There have been no leaks of other revelations that might be in Mr Tenet's book, but it is believed he is scathing of Mr Cheney and his staff and their intelligence-gathering operations in the lead-up to the war, and of Dr Rice, whom he says he warned of the possibility of an al-Qaeda attack in the US months before September 11.

In the 60 Minutes interview, Mr Tenet defends the CIA's use of "enhanced" interrogation techniques in the "high value detainee program" against what he describes as senior al-Qaeda operatives. But he insists that these techniques did not amount to torture.

"I know that this program has saved lives," he says. "I know we've disrupted plots. I know that this program alone is worth more than the FBI, the CIA and the National Security Agency put together have been able to tell us."

According to Mr Tenet, the alleged 9/11 mastermind, Khalid Sheikh Mohammed, initially told CIA interrogators, "I will talk to you guys when you take me to New York and I can see my lawyer."

Instead, he was was transferred to an undisclosed location where he faced "enhanced" interrogation techniques, including water boarding.

According to Mr Tenant, he gave up vital information about terrorist threats. Mohammed, now held at Guantanamo, has claimed he was tortured by CIA interrogators.

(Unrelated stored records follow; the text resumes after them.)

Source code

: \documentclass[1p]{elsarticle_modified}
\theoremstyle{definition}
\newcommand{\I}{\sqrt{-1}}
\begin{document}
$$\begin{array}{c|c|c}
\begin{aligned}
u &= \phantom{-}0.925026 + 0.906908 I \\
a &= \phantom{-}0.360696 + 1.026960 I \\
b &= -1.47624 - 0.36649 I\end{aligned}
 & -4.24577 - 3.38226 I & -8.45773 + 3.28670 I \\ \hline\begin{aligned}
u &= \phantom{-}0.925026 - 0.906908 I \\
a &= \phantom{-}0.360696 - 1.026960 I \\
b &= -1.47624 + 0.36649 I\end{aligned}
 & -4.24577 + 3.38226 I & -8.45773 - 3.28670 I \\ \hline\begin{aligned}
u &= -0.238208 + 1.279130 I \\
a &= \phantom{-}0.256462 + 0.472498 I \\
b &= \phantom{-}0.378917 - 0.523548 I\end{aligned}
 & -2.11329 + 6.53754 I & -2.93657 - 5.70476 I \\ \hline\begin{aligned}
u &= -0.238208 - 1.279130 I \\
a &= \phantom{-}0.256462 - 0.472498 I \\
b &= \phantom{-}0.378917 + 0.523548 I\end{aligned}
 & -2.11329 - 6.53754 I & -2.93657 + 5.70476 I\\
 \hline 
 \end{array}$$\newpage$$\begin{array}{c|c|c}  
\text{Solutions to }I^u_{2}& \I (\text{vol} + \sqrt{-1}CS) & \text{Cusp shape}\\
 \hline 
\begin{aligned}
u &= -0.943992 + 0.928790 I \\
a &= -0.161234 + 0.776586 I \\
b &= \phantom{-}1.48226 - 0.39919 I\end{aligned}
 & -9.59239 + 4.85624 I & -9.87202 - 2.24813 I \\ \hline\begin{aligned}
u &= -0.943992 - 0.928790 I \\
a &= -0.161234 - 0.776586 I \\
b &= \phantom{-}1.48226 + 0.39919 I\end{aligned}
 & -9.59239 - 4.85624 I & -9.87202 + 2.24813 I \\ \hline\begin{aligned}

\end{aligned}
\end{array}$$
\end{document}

Mr Tenet said the interrogation techniques were necessary because "these are people who will never, ever tell you a thing" but they are people who "know who's responsible for the next terrorist attack and who wouldn't blink an eyelash about killing you, your family, me and my family and everybody in town".

The book is sure to cause the Administration heartburn, though it is almost certain that there will be no official response to any allegations he makes against officials.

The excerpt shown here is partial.